№4, 1977/В шутку и всерьез

На суше и на море

ПОД СОЗВЕЗДИЕМ ДЕВЫ

Фазиль ИСКАНДЕР

Сидя на корме, Гога небрежно, словно намекая на то обстоятельство, что он опытный морской волк, закурил папироску и так же небрежно вышвырнул сгоревшую спичку в море, как бы давая понять, что она ему больше никогда не понадобится.

Его супруга Тамара, женщина с загаром ультрафиолетового цвета, миролюбиво, но твердо сидела на средней банке, как король на именинах, и аппетитно жевала рыхлые хлопья морской капусты, что еще больше делало ее похожей на морскую свинку.

Долгое время рыба не клевала, словно давая знать, что сегодня она не желает попадаться на крючок, и Гога припомнил, как, еще будучи студентом, он однажды потопал в институтскую библиотеку, как бы негласно намекая окружающим, что ему надо готовиться к завтрашнему экзамену, а на самом деле ему просто хотелось познакомиться с какой-нибудь скромной девушкой, и когда это мероприятие у него не выгорело, он с горя пошел в кафе и там беспробудно пил, пока у него хватало денег, а денег у него хватало ровно на две минуты.

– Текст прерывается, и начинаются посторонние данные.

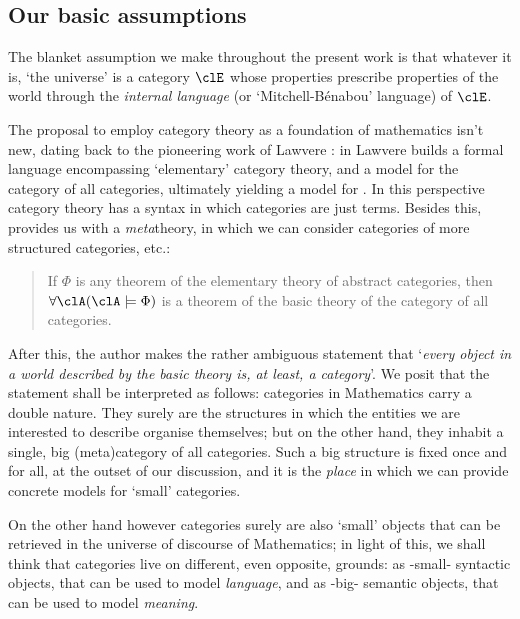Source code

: 
\subsection{Our basic assumptions}

The blanket assumption we make throughout the present work is that whatever it is, `the universe' is a category $\clE$ whose properties prescribe properties of the world through the \emph{internal language} (or `Mitchell-Bénabou' language) of $\clE$. 

The proposal to employ category theory as a foundation of mathematics isn't new, dating back to the pioneering work of Lawvere \cite{lawvere1964elementary,lajolla,lawvere1969adjointness,lawvere1963functorial}: in \cite{lajolla} Lawvere builds a formal language  encompassing `elementary' category theory, and a model  for the category of all categories, ultimately yielding a model for . In this perspective category theory has a syntax in which categories are just terms. Besides this,  provides us with a \emph{meta}theory, in which we can consider categories of more structured categories, etc.:
\begin{quote}
	If $\Phi$ is any theorem of the elementary theory of abstract categories, then $\forall \clA (\clA \models \Phi)$ is a theorem of the basic theory of the category of all categories. \hfill \cite{lajolla}
\end{quote}
After this, the author makes the rather ambiguous statement that `\textit{every object in a world described by the basic theory is, at least, a category}'. We posit that the statement shall be interpreted as follows: categories in Mathematics carry a double nature. They surely are the structures in which the entities we are interested to describe organise themselves; but on the other hand, they inhabit a single, big (meta)category of all categories. Such a big structure is fixed once and for all, at the outset of our discussion, and it is the \emph{place} in which we can provide concrete models for `small' categories.

On the other hand however categories surely are also `small' objects that can be retrieved in the universe of discourse of Mathematics; in light of this, we shall think that categories live on different, even opposite, grounds: as -small- syntactic objects, that can be used to model \emph{language}, and as -big- semantic objects, that can be used to model \emph{meaning}.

Неожиданно поплавок как-то конвульсивно дернулся, но стоило Гоге приподнять рыбку с голубым мехом над водой, как она дернулась еще конвульсивней поплавка и шумно плюхнулась в море, словно намекая на то обстоятельство, что в море ей куда лучше, чем на суше вообще и на сковородке в частности. А Гоге припомнился уже другой случай, как он познакомился в кафе с одной скромной манекенщицей и почти уговорил ее зайти к себе, даже мысленно уже ее раздел, то есть снял с нее пальто и шляпку, однако же по пути она вдруг выскочила из такси и убежала к своему любовнику-манекену, словно намекая на то, что предпочитает все хорошо проверенное всему новому, экспериментальному, еще пахнущему типографской краской.

Теперь Гога решил закинуть самодур, личный подарок принца Ольденбургского, и, когда почувствовал, что леска стала напрягаться, припомнил совсем другой случай, как, возвращаясь однажды из кафе, он познакомился со скромной периферийной заочницей, приехавшей в институт ликвидировать свои «хвосты». Она была старше его на четыре курса, и Гога потратил столько умственной энергии, чтобы затащить эту очаровашку в свою комнату, что если бы в тот вечер к нему подвести провода, он с успехом мог бы заменить небольшую колхозную электростанцию.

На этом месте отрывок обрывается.